5. Carefully inflate the small balloon while it is in the larger balloon. It should only be slightly inflated such that its walls stand out and it retains a round shape. Tie off the small balloon.
6. Inflate the large balloon while forcing the small one farther in. Continue to blow up the large balloon until it is fully inflated and much larger. Tie it off.
7. Write the symbol of the element, its atomic number and atomic mass on the outside of the balloon.
8. The student questions can be answered individually to check understanding or they can be used as class discussion.

Data Sheet

To print out the Data Sheet only, click here.

 1. Which atom did you model? Write its name and symbol in the space below.     2. How many protons, neutrons, and electrons are in your model? Number of Protons: _____________________ Number of Neutrons: _____________________ Number of Electrons: _____________________   3. What object(s) represent the protons, neutrons, and electrons in your model? Protons: _______________________ Neutrons: _______________________ Electrons: ______________________   4. Which part of your model has the greatest mass? ____________________________ (This part of the model with the greatest mass represents the nucleus of the atom. In a real atom, it is the heaviest part and has the greatest density too.)   5. Where are the electrons in your model? __________________________________ (In a real atom, the electrons are arranged at different levels from the nucleus, but are far from the nucleus. Most of an atom is empty space! In the model, the "empty space" is not really empty but occupied by air.)

Extensions

1. Students build a model of a different atom using different materials that they select.
2. Students research chemical properties of the element they modeled.

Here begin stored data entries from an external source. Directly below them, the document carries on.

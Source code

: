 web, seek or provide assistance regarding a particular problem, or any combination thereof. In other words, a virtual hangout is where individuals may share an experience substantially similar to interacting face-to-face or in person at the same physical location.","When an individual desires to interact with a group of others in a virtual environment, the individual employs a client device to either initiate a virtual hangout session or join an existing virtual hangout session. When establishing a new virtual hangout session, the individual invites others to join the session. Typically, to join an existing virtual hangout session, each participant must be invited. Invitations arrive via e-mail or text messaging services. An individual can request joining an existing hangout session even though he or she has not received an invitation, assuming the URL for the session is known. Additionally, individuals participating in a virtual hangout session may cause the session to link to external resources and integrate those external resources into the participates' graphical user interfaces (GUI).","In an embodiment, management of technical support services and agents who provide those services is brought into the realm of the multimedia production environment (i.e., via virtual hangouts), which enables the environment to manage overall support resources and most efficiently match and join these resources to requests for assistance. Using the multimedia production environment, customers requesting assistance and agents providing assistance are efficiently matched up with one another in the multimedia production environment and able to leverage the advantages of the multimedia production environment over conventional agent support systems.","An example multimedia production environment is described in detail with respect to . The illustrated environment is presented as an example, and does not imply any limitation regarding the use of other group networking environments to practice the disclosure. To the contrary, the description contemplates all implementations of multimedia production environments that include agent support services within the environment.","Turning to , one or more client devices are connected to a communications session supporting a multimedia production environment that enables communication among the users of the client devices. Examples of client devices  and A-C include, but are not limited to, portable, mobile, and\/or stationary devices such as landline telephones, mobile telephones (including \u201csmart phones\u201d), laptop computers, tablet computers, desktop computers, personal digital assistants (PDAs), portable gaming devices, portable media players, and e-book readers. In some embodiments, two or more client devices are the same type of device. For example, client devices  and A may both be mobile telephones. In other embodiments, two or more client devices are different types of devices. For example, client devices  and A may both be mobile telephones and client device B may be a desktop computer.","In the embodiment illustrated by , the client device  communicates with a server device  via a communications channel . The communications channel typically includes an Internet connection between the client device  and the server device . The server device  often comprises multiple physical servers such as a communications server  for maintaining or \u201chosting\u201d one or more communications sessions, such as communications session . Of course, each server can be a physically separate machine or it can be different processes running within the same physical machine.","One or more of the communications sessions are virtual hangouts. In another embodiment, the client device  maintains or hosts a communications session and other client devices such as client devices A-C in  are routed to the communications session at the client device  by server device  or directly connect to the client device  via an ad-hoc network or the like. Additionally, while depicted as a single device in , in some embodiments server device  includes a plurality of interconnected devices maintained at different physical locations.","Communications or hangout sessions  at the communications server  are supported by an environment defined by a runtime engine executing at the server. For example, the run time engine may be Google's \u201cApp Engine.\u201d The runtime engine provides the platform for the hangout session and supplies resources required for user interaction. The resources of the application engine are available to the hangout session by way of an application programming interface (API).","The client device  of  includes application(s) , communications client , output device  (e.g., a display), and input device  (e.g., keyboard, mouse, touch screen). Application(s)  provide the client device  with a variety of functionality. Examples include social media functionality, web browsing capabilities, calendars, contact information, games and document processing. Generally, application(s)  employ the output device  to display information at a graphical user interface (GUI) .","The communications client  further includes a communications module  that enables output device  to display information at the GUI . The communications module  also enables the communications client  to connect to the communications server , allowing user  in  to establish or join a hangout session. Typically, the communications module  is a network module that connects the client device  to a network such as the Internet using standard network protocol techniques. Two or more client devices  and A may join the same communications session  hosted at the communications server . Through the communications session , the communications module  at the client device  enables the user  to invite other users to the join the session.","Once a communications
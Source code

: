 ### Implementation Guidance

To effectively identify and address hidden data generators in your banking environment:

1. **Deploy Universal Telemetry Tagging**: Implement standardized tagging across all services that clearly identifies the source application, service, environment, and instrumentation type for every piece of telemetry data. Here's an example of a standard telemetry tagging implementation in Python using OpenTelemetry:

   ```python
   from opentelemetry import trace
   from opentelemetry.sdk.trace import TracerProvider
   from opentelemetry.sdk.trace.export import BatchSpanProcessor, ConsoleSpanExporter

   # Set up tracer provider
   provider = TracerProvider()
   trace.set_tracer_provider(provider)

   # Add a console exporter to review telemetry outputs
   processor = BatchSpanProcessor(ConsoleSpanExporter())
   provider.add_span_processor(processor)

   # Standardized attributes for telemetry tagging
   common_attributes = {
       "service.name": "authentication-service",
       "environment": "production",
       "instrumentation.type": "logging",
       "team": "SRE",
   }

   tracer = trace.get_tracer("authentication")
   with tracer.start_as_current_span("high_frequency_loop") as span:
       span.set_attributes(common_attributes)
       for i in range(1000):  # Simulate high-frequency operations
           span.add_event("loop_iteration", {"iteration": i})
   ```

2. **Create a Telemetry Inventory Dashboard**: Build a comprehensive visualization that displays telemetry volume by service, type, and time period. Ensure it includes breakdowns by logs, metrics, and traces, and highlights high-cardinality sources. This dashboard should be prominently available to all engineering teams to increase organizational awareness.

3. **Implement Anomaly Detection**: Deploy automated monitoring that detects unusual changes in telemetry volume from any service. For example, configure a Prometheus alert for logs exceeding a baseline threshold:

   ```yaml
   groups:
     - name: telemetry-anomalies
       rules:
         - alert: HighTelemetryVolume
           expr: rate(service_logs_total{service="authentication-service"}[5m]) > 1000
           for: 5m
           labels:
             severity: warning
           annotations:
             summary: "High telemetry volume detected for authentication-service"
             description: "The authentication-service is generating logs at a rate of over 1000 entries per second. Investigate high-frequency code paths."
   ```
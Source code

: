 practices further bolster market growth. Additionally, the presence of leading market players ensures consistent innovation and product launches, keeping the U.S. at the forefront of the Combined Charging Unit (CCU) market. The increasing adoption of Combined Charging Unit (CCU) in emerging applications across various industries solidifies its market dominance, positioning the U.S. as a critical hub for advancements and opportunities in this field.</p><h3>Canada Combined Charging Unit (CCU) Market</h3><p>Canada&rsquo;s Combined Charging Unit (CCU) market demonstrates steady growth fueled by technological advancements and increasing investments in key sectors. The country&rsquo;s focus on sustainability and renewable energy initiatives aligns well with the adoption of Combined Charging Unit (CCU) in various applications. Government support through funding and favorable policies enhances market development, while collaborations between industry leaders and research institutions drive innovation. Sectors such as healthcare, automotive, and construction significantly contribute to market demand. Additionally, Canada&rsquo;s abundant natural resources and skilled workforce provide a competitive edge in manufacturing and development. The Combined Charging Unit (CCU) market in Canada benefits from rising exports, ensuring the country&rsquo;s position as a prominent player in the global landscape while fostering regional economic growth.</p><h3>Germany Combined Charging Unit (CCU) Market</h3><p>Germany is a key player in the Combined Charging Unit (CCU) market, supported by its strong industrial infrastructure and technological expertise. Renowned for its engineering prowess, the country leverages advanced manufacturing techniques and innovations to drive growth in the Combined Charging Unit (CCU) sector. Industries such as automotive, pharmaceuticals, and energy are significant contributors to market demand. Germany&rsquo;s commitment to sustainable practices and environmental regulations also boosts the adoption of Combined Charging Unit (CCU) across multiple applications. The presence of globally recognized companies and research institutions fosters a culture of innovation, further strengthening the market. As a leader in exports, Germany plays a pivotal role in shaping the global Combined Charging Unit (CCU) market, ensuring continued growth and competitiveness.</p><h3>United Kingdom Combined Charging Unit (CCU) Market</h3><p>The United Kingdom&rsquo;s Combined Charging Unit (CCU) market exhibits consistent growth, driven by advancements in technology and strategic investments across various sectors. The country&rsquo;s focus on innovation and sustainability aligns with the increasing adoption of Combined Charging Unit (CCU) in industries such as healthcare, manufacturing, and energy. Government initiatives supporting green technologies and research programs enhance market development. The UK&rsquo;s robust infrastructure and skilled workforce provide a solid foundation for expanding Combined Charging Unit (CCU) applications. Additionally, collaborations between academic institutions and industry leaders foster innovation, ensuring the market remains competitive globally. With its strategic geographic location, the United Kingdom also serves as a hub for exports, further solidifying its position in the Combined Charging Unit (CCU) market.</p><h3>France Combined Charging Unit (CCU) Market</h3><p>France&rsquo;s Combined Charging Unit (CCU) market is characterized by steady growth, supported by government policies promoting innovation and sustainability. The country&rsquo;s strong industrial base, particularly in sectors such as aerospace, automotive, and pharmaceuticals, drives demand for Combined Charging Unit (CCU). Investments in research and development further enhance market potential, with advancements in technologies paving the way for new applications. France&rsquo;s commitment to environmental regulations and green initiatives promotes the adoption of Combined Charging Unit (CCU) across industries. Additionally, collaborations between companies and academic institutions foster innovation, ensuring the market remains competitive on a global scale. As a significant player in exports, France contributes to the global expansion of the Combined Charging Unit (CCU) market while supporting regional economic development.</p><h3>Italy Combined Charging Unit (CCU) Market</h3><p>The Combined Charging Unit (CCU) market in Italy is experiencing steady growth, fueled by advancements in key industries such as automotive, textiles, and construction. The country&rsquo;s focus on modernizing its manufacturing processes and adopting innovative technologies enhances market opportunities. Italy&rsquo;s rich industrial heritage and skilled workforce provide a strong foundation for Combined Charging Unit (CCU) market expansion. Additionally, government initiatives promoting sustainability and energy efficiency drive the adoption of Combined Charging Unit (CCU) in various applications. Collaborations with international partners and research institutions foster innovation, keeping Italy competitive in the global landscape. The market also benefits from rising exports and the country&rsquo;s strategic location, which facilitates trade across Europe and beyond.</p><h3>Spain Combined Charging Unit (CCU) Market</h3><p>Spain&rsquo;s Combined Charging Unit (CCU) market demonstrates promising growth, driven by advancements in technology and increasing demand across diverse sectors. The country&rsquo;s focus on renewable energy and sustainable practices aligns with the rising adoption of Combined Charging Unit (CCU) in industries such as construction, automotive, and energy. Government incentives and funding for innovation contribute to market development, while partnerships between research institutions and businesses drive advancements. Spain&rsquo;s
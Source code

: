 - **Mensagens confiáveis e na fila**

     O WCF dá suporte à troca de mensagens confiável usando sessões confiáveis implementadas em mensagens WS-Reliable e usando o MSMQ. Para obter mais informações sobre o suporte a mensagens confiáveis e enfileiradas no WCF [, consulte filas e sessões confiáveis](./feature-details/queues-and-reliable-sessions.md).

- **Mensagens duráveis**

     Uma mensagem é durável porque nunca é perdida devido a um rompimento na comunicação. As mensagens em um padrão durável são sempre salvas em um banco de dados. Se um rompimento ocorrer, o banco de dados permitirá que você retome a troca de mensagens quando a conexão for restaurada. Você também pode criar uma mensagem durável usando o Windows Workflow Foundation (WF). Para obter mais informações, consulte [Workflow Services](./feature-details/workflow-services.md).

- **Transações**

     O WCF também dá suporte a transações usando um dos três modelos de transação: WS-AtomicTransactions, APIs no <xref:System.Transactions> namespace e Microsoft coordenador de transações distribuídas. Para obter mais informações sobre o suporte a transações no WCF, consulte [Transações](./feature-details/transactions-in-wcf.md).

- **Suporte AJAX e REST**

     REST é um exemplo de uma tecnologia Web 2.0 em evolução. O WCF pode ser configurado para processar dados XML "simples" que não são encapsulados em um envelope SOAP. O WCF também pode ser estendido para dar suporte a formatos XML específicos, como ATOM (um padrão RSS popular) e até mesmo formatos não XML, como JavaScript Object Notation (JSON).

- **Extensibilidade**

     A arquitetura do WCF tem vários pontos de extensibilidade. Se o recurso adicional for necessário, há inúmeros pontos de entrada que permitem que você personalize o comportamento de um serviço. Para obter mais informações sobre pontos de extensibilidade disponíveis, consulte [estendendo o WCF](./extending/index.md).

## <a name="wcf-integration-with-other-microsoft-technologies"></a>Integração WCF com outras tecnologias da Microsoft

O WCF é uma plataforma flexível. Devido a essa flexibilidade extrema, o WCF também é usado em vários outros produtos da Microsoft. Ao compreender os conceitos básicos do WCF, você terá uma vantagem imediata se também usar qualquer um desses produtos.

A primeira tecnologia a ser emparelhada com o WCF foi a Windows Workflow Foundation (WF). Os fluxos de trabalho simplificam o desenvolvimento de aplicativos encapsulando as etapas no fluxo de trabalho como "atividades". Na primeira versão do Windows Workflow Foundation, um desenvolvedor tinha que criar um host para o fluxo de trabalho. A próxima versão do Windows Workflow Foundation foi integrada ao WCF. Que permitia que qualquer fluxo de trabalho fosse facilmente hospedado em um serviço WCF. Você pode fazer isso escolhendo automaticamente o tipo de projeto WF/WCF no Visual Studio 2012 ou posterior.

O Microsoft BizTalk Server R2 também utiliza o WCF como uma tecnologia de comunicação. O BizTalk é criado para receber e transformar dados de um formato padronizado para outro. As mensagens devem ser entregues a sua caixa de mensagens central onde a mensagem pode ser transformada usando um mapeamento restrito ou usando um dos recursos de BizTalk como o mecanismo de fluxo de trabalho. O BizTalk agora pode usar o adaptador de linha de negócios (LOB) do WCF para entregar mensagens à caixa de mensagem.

Students with Special Needs

The activity requires fine motor coordination to build the models. If students are not easily able to complete the activity as written, the teacher can construct the models for student examination and discussion.

Click here for further information on laboratories with students with special needs.

Assessment

1. Student responses on the Data Sheet will gauge individual understanding.
2. Have students describe the construction of another atom using the same materials.